Bien que les indicateurs témoignent des progrès réalisés dans le domaine de l’égalité des sexes, celle-ci continue à présenter des défis énormes et le plus important est peut être celui de la représentation dans les sphères de décisions politiques et économiques[16]. Dans ce domaine il y a eu également un recul, si l’on compare la présence des femmes dans le Gouvernement précédent par rapport à l’actuel qui a pris ses fonctions en 2010. A cela s’ajoute la nouvelle et lamentable tendance à la féminisation des chefs de famille en situation de pauvreté et d’indigence.

[1] Alma Espino, Rapport sur la Conférence de Doha sur le financement pour le développement ainsi que les conclusions de la réunion sur la crise mondiale convoquée par le Président de l’Assemblée Générale (26 - 29 mai 2009). Communication réalisée lors du séminaire "Analyse de la crise économique et financière selon une perspective de genre - impact sur la pauvreté et le travail des femmes". UNIFEM-CEPAL-INSTRAW-SER-Instituto de las Mujeres. Mexique, juillet 2009

[2] José Antonio Ocampo et Rob Vos, “Policy space and the changing paradigm in conducting macroeconomic policies in developing countries” dans New financing trends in Latin America: a bumpy road towards stability. BIS Papers, 36. Février 2008.
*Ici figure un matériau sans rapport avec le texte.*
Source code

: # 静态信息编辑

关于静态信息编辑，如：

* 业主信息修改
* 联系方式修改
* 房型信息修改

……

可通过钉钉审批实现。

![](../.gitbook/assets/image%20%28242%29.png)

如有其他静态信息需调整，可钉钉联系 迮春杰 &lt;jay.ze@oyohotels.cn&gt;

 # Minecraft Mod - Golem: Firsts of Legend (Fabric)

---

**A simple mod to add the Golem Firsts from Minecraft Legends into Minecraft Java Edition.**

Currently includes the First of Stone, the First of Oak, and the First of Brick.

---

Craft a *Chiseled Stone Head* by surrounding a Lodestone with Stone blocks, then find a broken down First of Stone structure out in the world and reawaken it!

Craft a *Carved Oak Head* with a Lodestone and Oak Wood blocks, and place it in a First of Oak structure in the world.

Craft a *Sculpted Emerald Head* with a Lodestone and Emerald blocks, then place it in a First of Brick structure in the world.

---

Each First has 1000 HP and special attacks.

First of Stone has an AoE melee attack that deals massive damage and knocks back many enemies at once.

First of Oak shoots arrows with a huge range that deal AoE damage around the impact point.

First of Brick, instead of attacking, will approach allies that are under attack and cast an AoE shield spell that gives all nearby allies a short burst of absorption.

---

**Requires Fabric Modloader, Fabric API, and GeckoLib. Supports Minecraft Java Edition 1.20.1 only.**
[3] Institut de l’économie, 2009.

[4] Institut de l’économie, 2010.

[5] Institut de l’économie, 2009.

[6] Institut de sécurité sociale.

[7] Institut de l’économie, 2009.

[8] Institut de l’économie, 2010.

[9] La ligne de pauvreté a été créée par l’Institut national de statistique (INE)  basée sur l’Enquête nationale des dépenses et des revenus des foyers en 2005-2006.

[10] Les données pour 2009 sont le résultat des estimations de l’Institut de l’économie, FCEyA, UDELAR, basées sur le traitement des micro-données de l’Enquête continue des foyers en 2009.

[11] INE, 2009.

[12] Ibid.

[13] Institut de l’économie, 2010.

[14] INE, 2009.

[15] Ibid.

[16] Programme des Nations Unies pour le Développement, 2008.